Vince Smyth, director of Auxiliary Services, said the café served the campus well, but it is time for an upgrade.
“Our current café was built in the ‘70s, and food service at universities has changed a lot since then,” Smyth said.
During the 15-month renovations, students will have to purchase their home-style meals elsewhere on campus.
Chartwells Resident District Manager Dave Jordan said this may be awkward for a while, but he is confident the food service provider can make up for the inconvenience with quality.
“We won’t have the same amount of offerings as we do now, but we will upgrade what we are selling so that the students can still get their money’s worth,” Jordan said.
Food Services Relocation
Chartwells will use alternative campus locations for students to get the food the café normally provided.
Breakfast will be served at the Sbarro on campus and will include an omelette station. Smyth said Sbarro’s normal operations should not be affected — the kitchen will close just in time to convert back to Sbarro for lunch.
Lunch and dinner options will be at the Student Union in a fifth venue already set up next to Salsarita’s, Smyth said.

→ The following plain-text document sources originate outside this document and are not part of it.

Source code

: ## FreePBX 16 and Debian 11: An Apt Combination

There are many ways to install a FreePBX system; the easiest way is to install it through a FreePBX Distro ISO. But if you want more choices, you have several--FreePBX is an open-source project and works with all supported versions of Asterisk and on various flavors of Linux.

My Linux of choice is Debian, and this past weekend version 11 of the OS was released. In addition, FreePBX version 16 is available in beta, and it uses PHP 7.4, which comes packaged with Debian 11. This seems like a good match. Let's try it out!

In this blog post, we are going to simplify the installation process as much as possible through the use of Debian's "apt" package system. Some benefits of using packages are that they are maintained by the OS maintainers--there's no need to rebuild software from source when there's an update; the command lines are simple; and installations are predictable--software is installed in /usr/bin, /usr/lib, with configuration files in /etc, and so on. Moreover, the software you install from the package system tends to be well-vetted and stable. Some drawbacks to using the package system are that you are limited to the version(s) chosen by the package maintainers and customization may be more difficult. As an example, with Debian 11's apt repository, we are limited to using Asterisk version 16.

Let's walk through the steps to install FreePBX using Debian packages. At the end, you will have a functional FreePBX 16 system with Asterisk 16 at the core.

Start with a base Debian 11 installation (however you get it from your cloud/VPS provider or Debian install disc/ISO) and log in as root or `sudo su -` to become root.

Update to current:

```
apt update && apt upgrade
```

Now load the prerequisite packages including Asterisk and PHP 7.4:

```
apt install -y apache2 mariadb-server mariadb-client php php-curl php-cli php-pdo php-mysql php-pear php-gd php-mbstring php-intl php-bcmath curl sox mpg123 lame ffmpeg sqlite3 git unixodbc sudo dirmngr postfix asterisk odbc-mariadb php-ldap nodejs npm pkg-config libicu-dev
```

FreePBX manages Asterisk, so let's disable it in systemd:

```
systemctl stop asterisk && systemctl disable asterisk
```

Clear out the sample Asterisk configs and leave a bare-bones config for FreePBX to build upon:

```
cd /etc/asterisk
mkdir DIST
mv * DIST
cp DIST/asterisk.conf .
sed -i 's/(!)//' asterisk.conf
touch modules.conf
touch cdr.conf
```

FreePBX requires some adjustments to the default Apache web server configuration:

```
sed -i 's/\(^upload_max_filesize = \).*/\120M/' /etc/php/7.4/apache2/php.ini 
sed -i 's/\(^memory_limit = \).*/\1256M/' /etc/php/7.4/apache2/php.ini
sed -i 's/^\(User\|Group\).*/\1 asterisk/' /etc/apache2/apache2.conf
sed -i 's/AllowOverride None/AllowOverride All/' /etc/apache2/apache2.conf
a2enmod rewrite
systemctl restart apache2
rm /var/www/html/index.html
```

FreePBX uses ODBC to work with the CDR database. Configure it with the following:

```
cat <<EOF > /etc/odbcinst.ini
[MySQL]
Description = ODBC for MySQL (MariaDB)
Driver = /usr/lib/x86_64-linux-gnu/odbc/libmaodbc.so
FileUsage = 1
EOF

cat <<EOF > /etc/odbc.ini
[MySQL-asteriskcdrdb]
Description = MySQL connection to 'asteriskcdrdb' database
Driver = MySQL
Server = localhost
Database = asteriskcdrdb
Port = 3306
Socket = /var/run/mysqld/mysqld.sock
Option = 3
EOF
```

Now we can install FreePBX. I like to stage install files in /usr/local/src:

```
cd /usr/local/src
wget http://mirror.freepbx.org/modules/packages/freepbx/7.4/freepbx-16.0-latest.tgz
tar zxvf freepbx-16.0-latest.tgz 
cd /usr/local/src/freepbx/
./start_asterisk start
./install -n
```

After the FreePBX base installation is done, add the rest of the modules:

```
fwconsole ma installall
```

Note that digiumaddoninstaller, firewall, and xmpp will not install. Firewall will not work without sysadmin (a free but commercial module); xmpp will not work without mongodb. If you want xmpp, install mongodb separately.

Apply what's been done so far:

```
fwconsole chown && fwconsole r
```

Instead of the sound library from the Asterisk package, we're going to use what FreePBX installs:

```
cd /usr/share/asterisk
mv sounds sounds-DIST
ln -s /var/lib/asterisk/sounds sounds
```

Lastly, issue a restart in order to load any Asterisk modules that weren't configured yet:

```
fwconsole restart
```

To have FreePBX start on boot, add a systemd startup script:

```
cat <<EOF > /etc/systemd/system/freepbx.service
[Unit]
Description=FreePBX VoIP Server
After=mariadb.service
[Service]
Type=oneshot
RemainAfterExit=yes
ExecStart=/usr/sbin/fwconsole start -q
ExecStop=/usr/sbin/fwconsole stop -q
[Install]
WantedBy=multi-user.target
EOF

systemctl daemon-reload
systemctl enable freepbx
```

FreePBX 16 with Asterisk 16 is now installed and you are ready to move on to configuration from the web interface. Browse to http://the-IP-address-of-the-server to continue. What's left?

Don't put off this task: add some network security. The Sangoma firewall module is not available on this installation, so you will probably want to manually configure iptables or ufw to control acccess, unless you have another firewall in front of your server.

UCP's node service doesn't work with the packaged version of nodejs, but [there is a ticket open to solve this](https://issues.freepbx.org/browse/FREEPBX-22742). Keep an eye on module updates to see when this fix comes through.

He said this is the natural place for the relocation.
The breakfast, lunch and dinner locations will continue to be all-you-can-eat, but unlike the current café, customers will only be allowed through the line once per payment.
In addition to these changes, Chartwells will lower meal plan prices to offset the smaller options and inconvenience of walking across campus for meals, Smyth said.
Chartwells may lose money during this interim period for Osprey Café, Jordan said, and the food service employees are tinkering with different ideas on how to make up for it. One possibility is a retail grill that sells hot dogs and hamburgers near the Green, Jordan said.
Smyth said this is as good of a time as any to renovate the dining hall, considering the amount of alternatives.
“We currently have 13 different dining facilities on campus, which is a great number considering the amount of students,” Smyth said.
UNF chose Smith-McCrary Architects, Inc. of Jacksonville in a joint venture with Design Plus of Grand Rapids, Mich., to design the new facility, Smyth said. These two companies previously worked together to design Osprey Fountains. They are working on their design options for the new building and will hold open meetings in March or April for students and faculty to see different plans for the facility and offer feedback, Smyth said.
Early plans for the building double the square footage of the current café, add more seats and provide more food choices. Smyth said one improvement the campus is focusing on is the salad bar, which currently has limited choices due to available space.
Jordan said the changes will also include six different serving spots with different food in the new building.
“It’s really going to be more like a restaurant than a café,” Jordan said.